I went to a festival about a year after that, and all they had was water. I was so thirsty it left me no choice but to drink it, bracing myself for the coughing spell. And you know what? I didn't cough, even one time. I've been drinking plain water for about a year now, and that diluted ginger ale was a blessing, the training, it turns out, to drink water again.
After 5 weeks, I was subject to a swallowing test where, if I passed in the dimly lit room with an accompanying screen with video imaging to see if my throat muscles moved correctly, I could eat what is known as a mechanical soft diet, a collection of foods that disgusted me, just because: soft mashed potatoes smothered in gravy, jello, pudding, overcooked vegetables--those sorts of things, soft things. The first time, I failed the test. I wasn't swallowing correctly and my tongue was going awry, but I didn't even know. But a week later, I passed.
There was a separate section set up for all those who passed that test, the controlled feast as I called it, and across from each person sat a speech therapist taking notes on the progress while the people ate the mechanical soft stuff. It made me nervous and a little edgy, but I ate, albeit drooling with food occasionally falling out, little bits at a time to avoid choking, to keep the feeding tube removal on schedule.
So all tolled, 6 weeks, and then I could eat without the intent gaze of the speech therapist watching me, the feeding tube was out and, as I say in my book, the tuna sandwich, which I ordered first, never tasted so good.
You might take the act of swallowing for granted, but stroke survivors shouldn't. Neither should anybody else. Swallowing, as I came to find out, is a complicated process where any one thing could go wrong. Swallowing food or liquid involves moving the substance from the mouth, down the back of the throat, through the esophagus, and into the stomach.
The condition is called dysphagia, when a food or drink substance that is swallowed enters the airways and/or lungs, sometimes resulting in pneumonia. In most people, aspiration (or the sucking of food or drink) would produce a ferocious cough, often expelling what is in there. In stroke patients, food or liquid could go down the wrong way, and they wouldn't even be aware of it because of the paralysis. Thus, the test that was given to me.
Through Kowler, I understood the test better. A diagnostic tool called a modified barium test, or videofluoroscopic swallowing study (VFSS), allows the therapist to watch a video in real time of a stroke patient consuming various liquids and foods.
"We can see if the food is going into the airway or not. And we can see when the patient coughs if they're effectively expelling food from the airway," says Kowler. The test also demonstrates which muscles are not functioning.
The overwhelming research says to eat slowly and don't recline--or worse, lay flat on your back--when you eat. Eating shouldn't be a hazard. But you already knew that, didn't you?

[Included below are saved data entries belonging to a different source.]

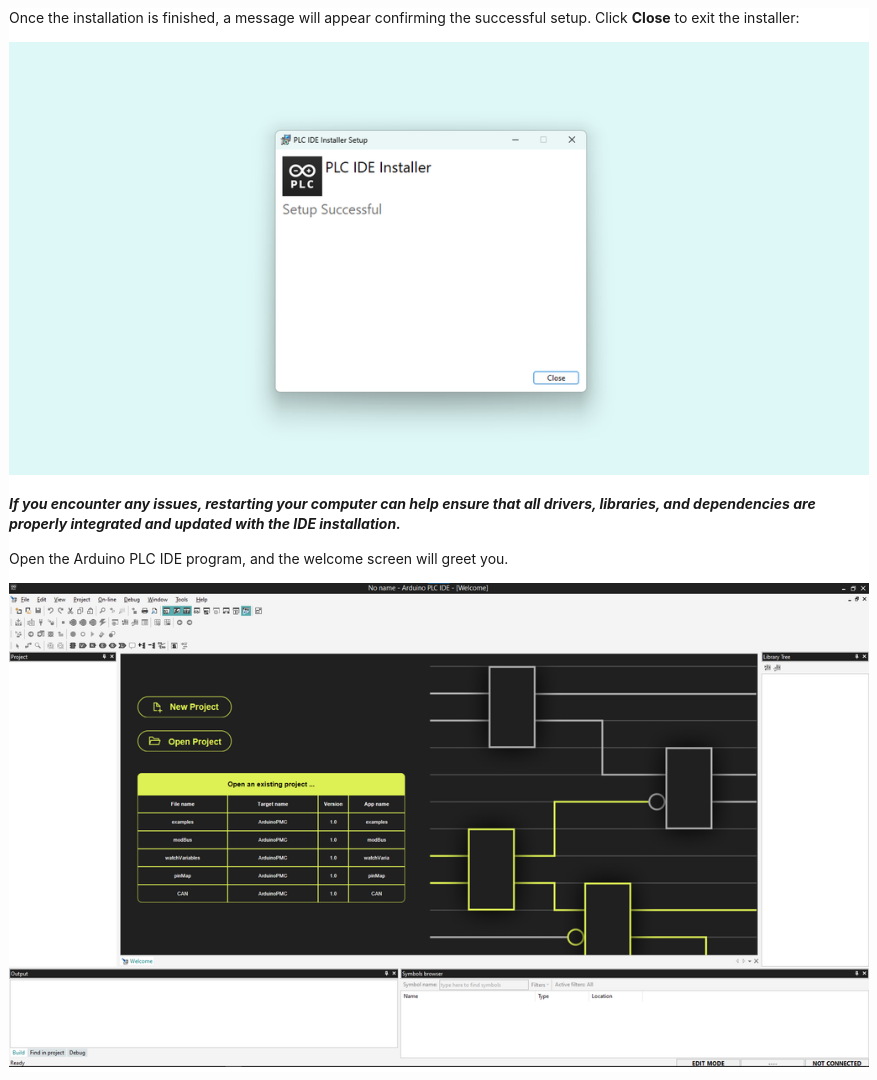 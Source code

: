 Once the installation is finished, a message will appear confirming the successful setup. Click **Close** to exit the installer:

![PLC IDE - Overall Installation](assets/plcide-install-7.png)

***If you encounter any issues, restarting your computer can help ensure that all drivers, libraries, and dependencies are properly integrated and updated with the IDE installation.***

Open the Arduino PLC IDE program, and the welcome screen will greet you.

![Welcome screen](assets/welcome.png)
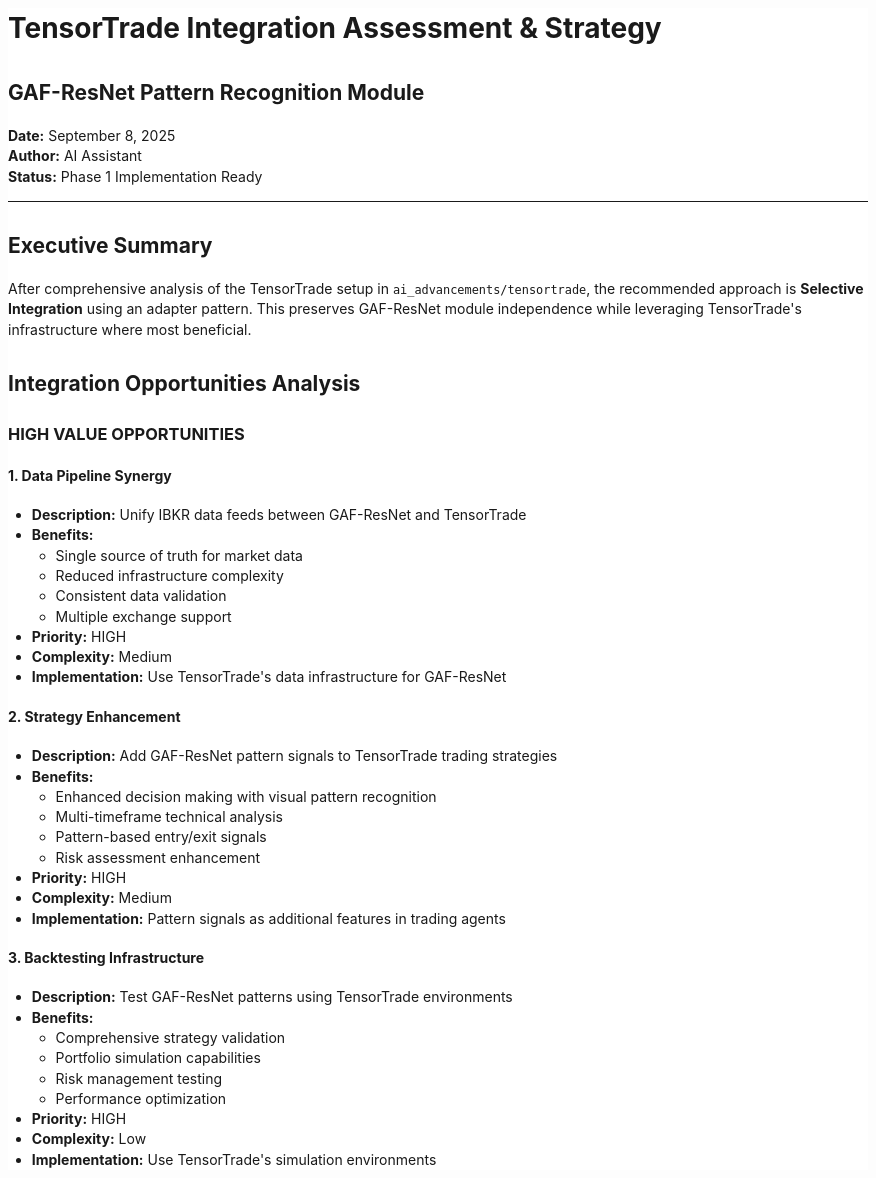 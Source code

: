 # TensorTrade Integration Assessment & Strategy
## GAF-ResNet Pattern Recognition Module

**Date:** September 8, 2025  
**Author:** AI Assistant  
**Status:** Phase 1 Implementation Ready  

---

## Executive Summary

After comprehensive analysis of the TensorTrade setup in `ai_advancements/tensortrade`, the recommended approach is **Selective Integration** using an adapter pattern. This preserves GAF-ResNet module independence while leveraging TensorTrade's infrastructure where most beneficial.

## Integration Opportunities Analysis

### HIGH VALUE OPPORTUNITIES

#### 1. Data Pipeline Synergy
- **Description:** Unify IBKR data feeds between GAF-ResNet and TensorTrade
- **Benefits:** 
  - Single source of truth for market data
  - Reduced infrastructure complexity
  - Consistent data validation
  - Multiple exchange support
- **Priority:** HIGH
- **Complexity:** Medium
- **Implementation:** Use TensorTrade's data infrastructure for GAF-ResNet

#### 2. Strategy Enhancement
- **Description:** Add GAF-ResNet pattern signals to TensorTrade trading strategies
- **Benefits:**
  - Enhanced decision making with visual pattern recognition
  - Multi-timeframe technical analysis
  - Pattern-based entry/exit signals
  - Risk assessment enhancement
- **Priority:** HIGH
- **Complexity:** Medium
- **Implementation:** Pattern signals as additional features in trading agents

#### 3. Backtesting Infrastructure
- **Description:** Test GAF-ResNet patterns using TensorTrade environments
- **Benefits:**
  - Comprehensive strategy validation
  - Portfolio simulation capabilities
  - Risk management testing
  - Performance optimization
- **Priority:** HIGH
- **Complexity:** Low
- **Implementation:** Use TensorTrade's simulation environments
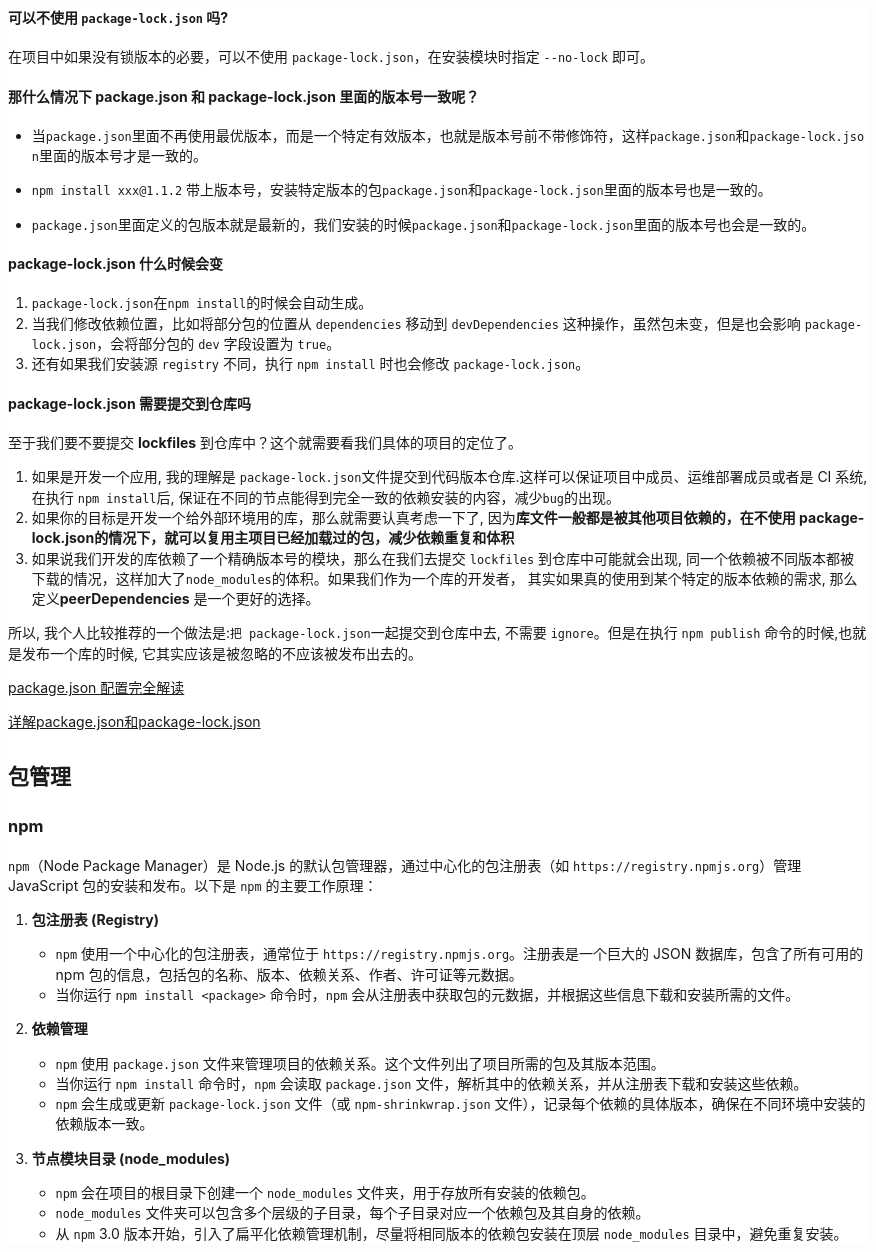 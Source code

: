#### 可以不使用 `package-lock.json` 吗?

在项目中如果没有锁版本的必要，可以不使用 `package-lock.json`，在安装模块时指定 `--no-lock` 即可。

#### 那什么情况下 package.json 和 package-lock.json 里面的版本号一致呢？

- 当`package.json`里面不再使用最优版本，而是一个特定有效版本，也就是版本号前不带修饰符，这样`package.json`和`package-lock.json`里面的版本号才是一致的。

- `npm install xxx@1.1.2` 带上版本号，安装特定版本的包`package.json`和`package-lock.json`里面的版本号也是一致的。

- `package.json`里面定义的包版本就是最新的，我们安装的时候`package.json`和`package-lock.json`里面的版本号也会是一致的。

#### package-lock.json 什么时候会变

1. `package-lock.json`在`npm install`的时候会自动生成。
2. 当我们修改依赖位置，比如将部分包的位置从 `dependencies` 移动到 `devDependencies` 这种操作，虽然包未变，但是也会影响 `package-lock.json`，会将部分包的 `dev` 字段设置为 `true`。
3. 还有如果我们安装源 `registry` 不同，执行 `npm install` 时也会修改 `package-lock.json`。

#### package-lock.json 需要提交到仓库吗

至于我们要不要提交 **lockfiles** 到仓库中？这个就需要看我们具体的项目的定位了。

1. 如果是开发一个应用, 我的理解是 `package-lock.json`文件提交到代码版本仓库.这样可以保证项目中成员、运维部署成员或者是 CI 系统, 在执行 `npm install`后, 保证在不同的节点能得到完全一致的依赖安装的内容，减少`bug`的出现。
2. 如果你的目标是开发一个给外部环境用的库，那么就需要认真考虑一下了, 因为**库文件一般都是被其他项目依赖的，在不使用 package-lock.json的情况下，就可以复用主项目已经加载过的包，减少依赖重复和体积**
3. 如果说我们开发的库依赖了一个精确版本号的模块，那么在我们去提交 `lockfiles` 到仓库中可能就会出现, 同一个依赖被不同版本都被下载的情况，这样加大了`node_modules`的体积。如果我们作为一个库的开发者， 其实如果真的使用到某个特定的版本依赖的需求, 那么定义**peerDependencies** 是一个更好的选择。

所以, 我个人比较推荐的一个做法是:`把 package-lock.json`一起提交到仓库中去, 不需要 `ignore`。但是在执行 `npm publish` 命令的时候,也就是发布一个库的时候, 它其实应该是被忽略的不应该被发布出去的。

[package.json 配置完全解读](https://juejin.cn/post/7145001740696289317#heading-45)

[详解package.json和package-lock.json](https://juejin.cn/post/7137110113277444126#heading-62)

## 包管理

### npm

`npm`（Node Package Manager）是 Node.js 的默认包管理器，通过中心化的包注册表（如 `https://registry.npmjs.org`）管理 JavaScript 包的安装和发布。以下是 `npm` 的主要工作原理：

1. **包注册表 (Registry)**
   - `npm` 使用一个中心化的包注册表，通常位于 `https://registry.npmjs.org`。注册表是一个巨大的 JSON 数据库，包含了所有可用的 npm 包的信息，包括包的名称、版本、依赖关系、作者、许可证等元数据。
   - 当你运行 `npm install <package>` 命令时，`npm` 会从注册表中获取包的元数据，并根据这些信息下载和安装所需的文件。

2. **依赖管理**
   - `npm` 使用 `package.json` 文件来管理项目的依赖关系。这个文件列出了项目所需的包及其版本范围。
   - 当你运行 `npm install` 命令时，`npm` 会读取 `package.json` 文件，解析其中的依赖关系，并从注册表下载和安装这些依赖。
   - `npm` 会生成或更新 `package-lock.json` 文件（或 `npm-shrinkwrap.json` 文件），记录每个依赖的具体版本，确保在不同环境中安装的依赖版本一致。

3. **节点模块目录 (node_modules)**
   - `npm` 会在项目的根目录下创建一个 `node_modules` 文件夹，用于存放所有安装的依赖包。
   - `node_modules` 文件夹可以包含多个层级的子目录，每个子目录对应一个依赖包及其自身的依赖。
   - 从 `npm` 3.0 版本开始，引入了扁平化依赖管理机制，尽量将相同版本的依赖包安装在顶层 `node_modules` 目录中，避免重复安装。

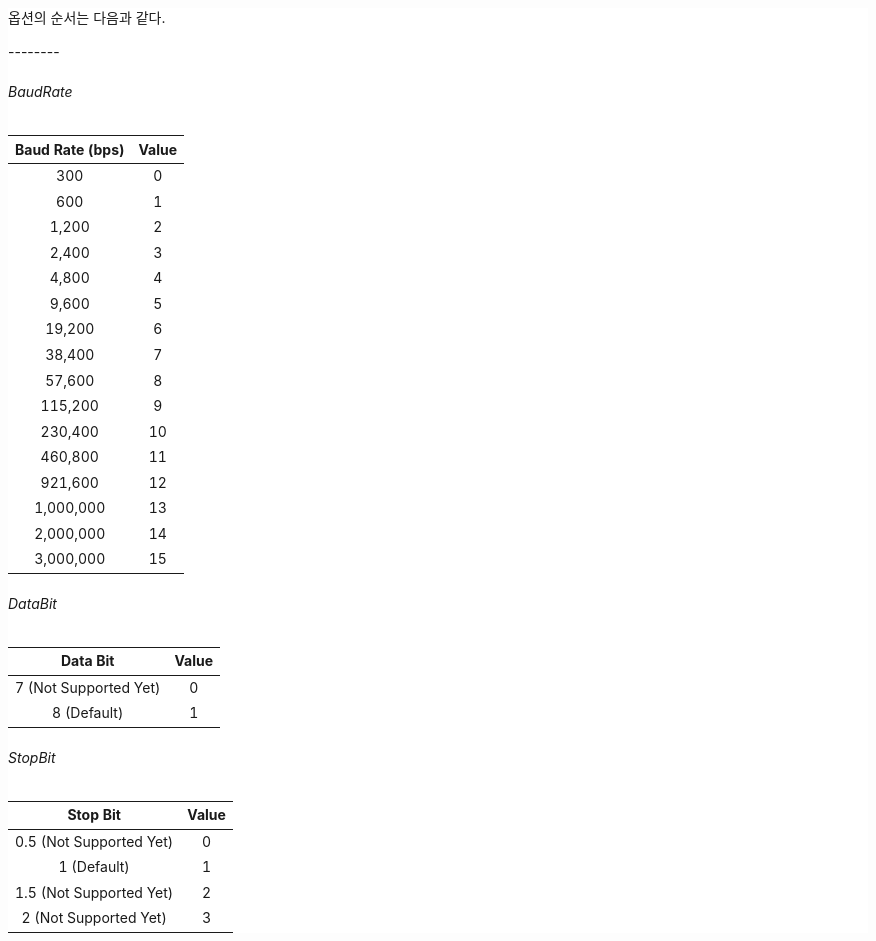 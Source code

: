 옵션의 순서는 다음과 같다.

<BaudRate>-<DataBit>-<StopBit>-<Parity>-<FlowCtrl>-<PackCH>-<PackSize>-<PackTime>-<InactivityTime>

###### BaudRate
|    Baud Rate (bps)    | Value |
|:-------------:|:--------------:|
| 300 | 0 |
| 600 | 1 |
| 1,200 | 2 |
| 2,400 | 3 |
| 4,800 | 4 |
| 9,600 | 5 |
| 19,200 | 6 |
| 38,400 | 7 |
| 57,600 | 8 |
| 115,200 | 9 |
| 230,400 | 10 |
| 460,800 | 11 |
| 921,600 | 12 |
| 1,000,000 | 13 |
| 2,000,000 | 14 |
| 3,000,000 | 15 |

###### DataBit
|    Data Bit    | Value |
|:-------------:|:--------------:|
| 7 (Not Supported Yet) | 0 |
| 8 (Default) | 1 |

###### StopBit
|    Stop Bit    | Value |
|:-------------:|:--------------:|
| 0.5 (Not Supported Yet) | 0 |
| 1 (Default) | 1 |
| 1.5 (Not Supported Yet) | 2 |
| 2 (Not Supported Yet) | 3 |

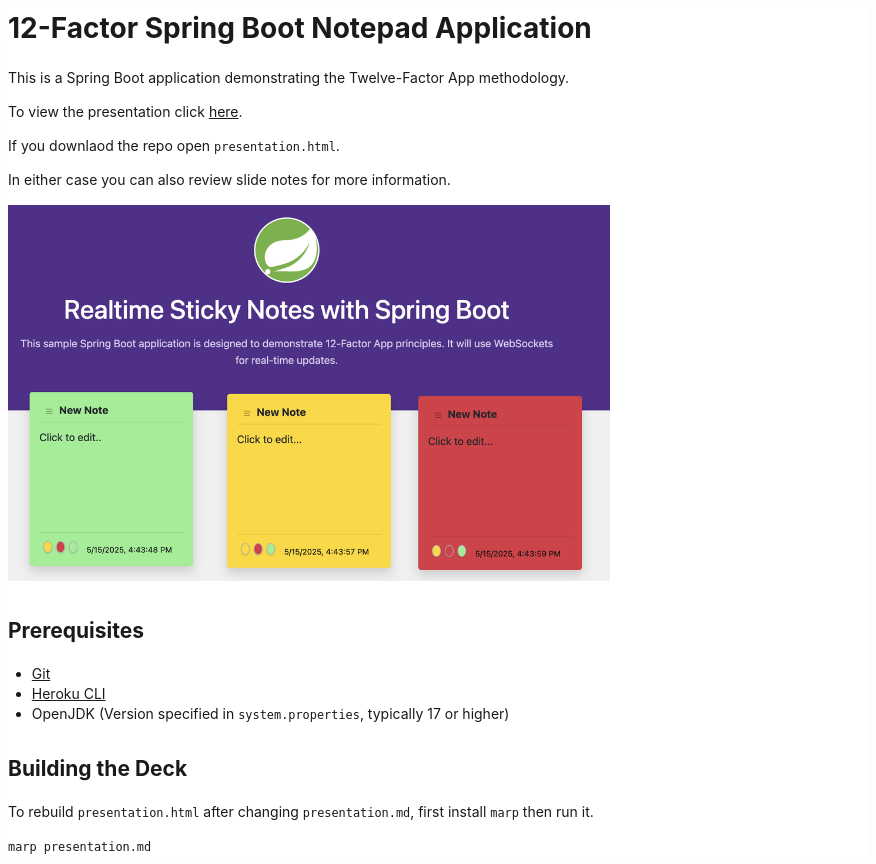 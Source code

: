 # 12-Factor Spring Boot Notepad Application

This is a Spring Boot application demonstrating the Twelve-Factor App methodology.

To view the presentation click [here](https://heroku-examples.github.io/java-spring-12factor/presentation.html). 

If you downlaod the repo open `presentation.html`.

In either case you can also review slide notes for more information.

<img src="images/slide8_notepad_screenshot.png" width="70%" alt="Index">

## Prerequisites

*   [Git](https://git-scm.com/downloads)
*   [Heroku CLI](https://devcenter.heroku.com/articles/heroku-cli)
*   OpenJDK (Version specified in `system.properties`, typically 17 or higher)

## Building the Deck

To rebuild `presentation.html` after changing `presentation.md`, first install `marp` then run it.

```bash
marp presentation.md
```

One more thing: I couldn't drink water years after my stroke because it brought on a choking fit. The speech therapist said that water is "the thinnest liquid that there is--you have to drink a thicker substance." After that explanation, instead of apple juice which was my only drink for the next year and high in calories, I switched to ginger ale. When I found out a few months later the ginger ale had high fructose corn syrup adding pounds, I diluted it with water. And then more water was added to the ginger ale.
I went to a festival about a year after that, and all they had was water. I was so thirsty it left me no choice but to drink it, bracing myself for the coughing spell. And you know what? I didn't cough, even one time. I've been drinking plain water for about a year now, and that diluted ginger ale was a blessing, the training, it turns out, to drink water again.